What this task involves:
Search the data for the word "tuner" and copy every line that contains it.

[Collected data]

┄┄┄┄┄┄┄┄┄┄┄┄┄┄┄┄┄┄┄┄

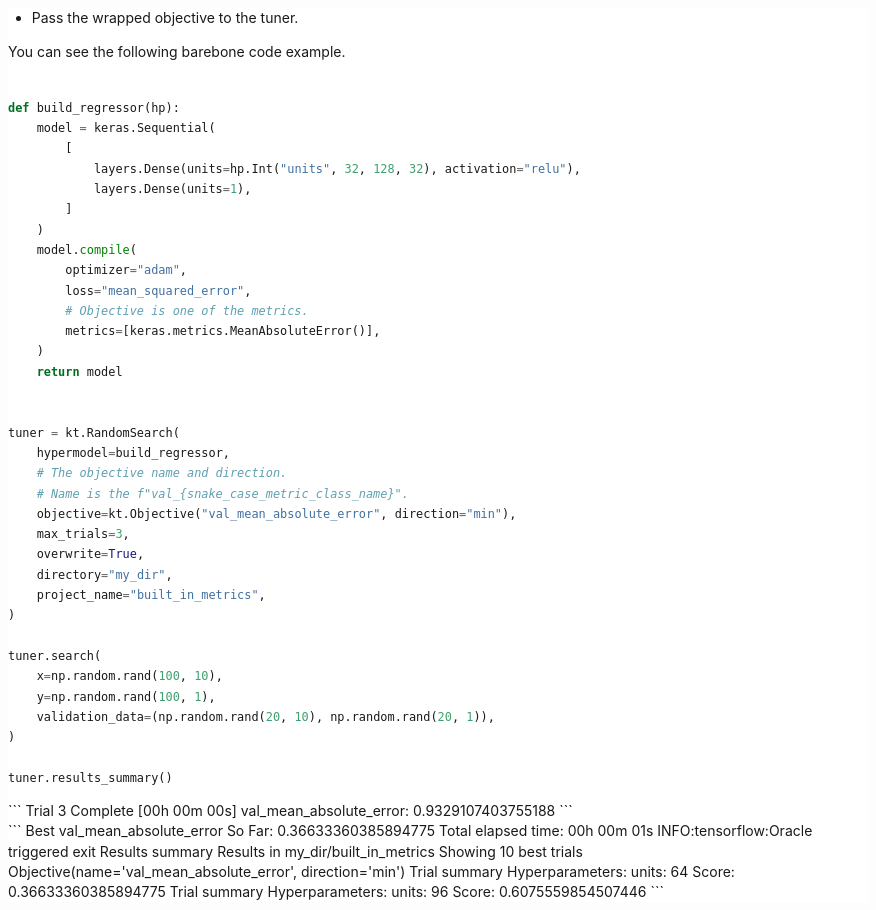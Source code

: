 * Pass the wrapped objective to the tuner.

You can see the following barebone code example.


```python

def build_regressor(hp):
    model = keras.Sequential(
        [
            layers.Dense(units=hp.Int("units", 32, 128, 32), activation="relu"),
            layers.Dense(units=1),
        ]
    )
    model.compile(
        optimizer="adam",
        loss="mean_squared_error",
        # Objective is one of the metrics.
        metrics=[keras.metrics.MeanAbsoluteError()],
    )
    return model


tuner = kt.RandomSearch(
    hypermodel=build_regressor,
    # The objective name and direction.
    # Name is the f"val_{snake_case_metric_class_name}".
    objective=kt.Objective("val_mean_absolute_error", direction="min"),
    max_trials=3,
    overwrite=True,
    directory="my_dir",
    project_name="built_in_metrics",
)

tuner.search(
    x=np.random.rand(100, 10),
    y=np.random.rand(100, 1),
    validation_data=(np.random.rand(20, 10), np.random.rand(20, 1)),
)

tuner.results_summary()
```

<div class="k-default-codeblock">
```
Trial 3 Complete [00h 00m 00s]
val_mean_absolute_error: 0.9329107403755188
```
</div>
    
<div class="k-default-codeblock">
```
Best val_mean_absolute_error So Far: 0.36633360385894775
Total elapsed time: 00h 00m 01s
INFO:tensorflow:Oracle triggered exit
Results summary
Results in my_dir/built_in_metrics
Showing 10 best trials
Objective(name='val_mean_absolute_error', direction='min')
Trial summary
Hyperparameters:
units: 64
Score: 0.36633360385894775
Trial summary
Hyperparameters:
units: 96
Score: 0.6075559854507446
```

┄┄┄┄┄┄┄┄┄┄┄┄┄┄┄┄┄┄┄┄

Solution for this task:
: * Pass the wrapped objective to the tuner.
tuner = kt.RandomSearch(
tuner.search(
tuner.results_summary()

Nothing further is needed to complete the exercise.